Closed brigb123 closed 8 years ago

brigb123 commented 8 years ago

1) The tetgen implementation in SCIRun 5 provided by Moriz runs with no errors. The resulting surfaces of the mesh are rather "voxelized" (not smooth, see attached). I tried to include smoothing (as described in the tutorial file in point 2.5) but the tetgen fails because of self intersecting facets, which is expected as described in your help (http://scirundocwiki.sci.utah.edu/SCIRunDocs/index.php/CIBC:Documentation:SCIRun:Reference:SCIRun:FairMesh). That's a known limitation of tetgen.

2) Biomesh alone (third method) is too slow (still running).

3) Cleaver + biomesh seems to be the best world (method number 4) in terms of quality elements, smooth surfaces and speed. I created the Sizing fileds using biomesh3d with the -s1:4 switch (as described in the tutorial). However, I couldn't make cleaver run in windows: in the verbose mode, and after "Creating Octree Mesh ..." the program terminates with no reason and no output. So, I installed and compiled cleaver in a Virtual Machine with ubuntu 64 bits. I generated the sizing field with the Cleaver-gui and exported it as nrrd file. Then, in SCIRun I changed it by adding 1, 2, 3, 4, 5, and 10 units (as described in point 4.7.c). It works with plus3, plus4, plus5, and plus10. When adding one or 2, or even using the original unmodified Volume-sizing-field, cleaver crashes (just a "Killed" mesage on prompt) I assume it is because of memory requirements.

So, a couple of questions:

a) In point 4.4.b it says that "more info available if needed" in order to combine sizing fields. I would like to know how to combine the individual tissue sizing fields in SciRun to control them independently. So far, I've been only changing the full already combined and cleaver generated "volume sizing field".

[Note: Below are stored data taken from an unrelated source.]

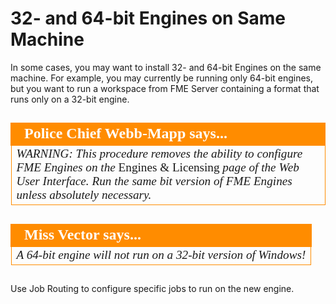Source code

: # 32- and 64-bit Engines on Same Machine #

In some cases, you may want to install 32- and 64-bit Engines on the same machine. For example, you may currently be running only 64-bit engines, but you want to run a workspace from FME Server containing a format that runs only on a 32-bit engine.

##

<!--Police Chief Webb-Mapp Says Section-->

<table style="border-spacing: 0px">
<tr>
<td style="vertical-align:middle;background-color:darkorange;border: 2px solid darkorange">
<i class="fa fa-quote-left fa-lg fa-pull-left fa-fw" style="color:white;padding-right: 12px;vertical-align:text-top"></i>
<span style="color:white;font-size:x-large;font-weight: bold;font-family:serif">Police Chief Webb-Mapp says...</span>
</td>
</tr>

<tr>
<td style="border: 1px solid darkorange">
<span style="font-family:serif; font-style:italic; font-size:larger">
WARNING: This procedure removes the ability to configure FME Engines on the </span><span style="font-family:serif; font-style:bold; font-size:larger"> Engines & Licensing </span><span style="font-family:serif; font-style:italic; font-size:larger"> page of the Web User Interface. Run the same bit version of FME Engines unless absolutely necessary.
</span>
</td>
</tr>
</table>

##

<!--Miss Vector Says Section-->

<table style="border-spacing: 0px">
<tr>
<td style="vertical-align:middle;background-color:darkorange;border: 2px solid darkorange">
<i class="fa fa-quote-left fa-lg fa-pull-left fa-fw" style="color:white;padding-right: 12px;vertical-align:text-top"></i>
<span style="color:white;font-size:x-large;font-weight: bold;font-family:serif">Miss Vector says...</span>
</td>
</tr>

<tr>
<td style="border: 1px solid darkorange">
<span style="font-family:serif; font-style:italic; font-size:larger">
A 64-bit engine will not run on a 32-bit version of Windows!
</span>
</td>
</tr>
</table>

##

Use Job Routing to configure specific jobs to run on the new engine.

b) The gray matter surfaces are still not as smooth as I would like (see "dents" in attached figures) and there is not much variation between "volume sizing field +5" and "volume sizing field +3" (see attached). Are these two effects expected? With lower sizing fields, is it expected that the GM surface gets smoother? Or is it already determined by the segmentation?

zaracay commented 8 years ago

question a).

I've written up an appendix to the tutorial that I sent out earlier and have attached it to the email (as well as copied the text into the email below). This appendix should address your first question regarding combining multiple sizing fields. To expedite your implementation of the Appendix, I've also attached an example SCIRun network that combined 7 sizing fields.

Next, question b).

Smoothness of the final mesh is not determined by the sizing field. The sizing field defines how coarse or refined your final mesh will be, but the mesh surfaces will conform to the original inputs you used to define your volumes. So if your input volumes are coarse, the final mesh will be course. To create smooth meshes, you will need to pass the original segmentation file through BioMesh3D and use the tight.nrrd outputs. In the tutorial, it states that you should use tight-corrected.nrrd outputs. This may be wrong, if I remember right, the tight.nrrd files are the final output of the BioMesh tightening step.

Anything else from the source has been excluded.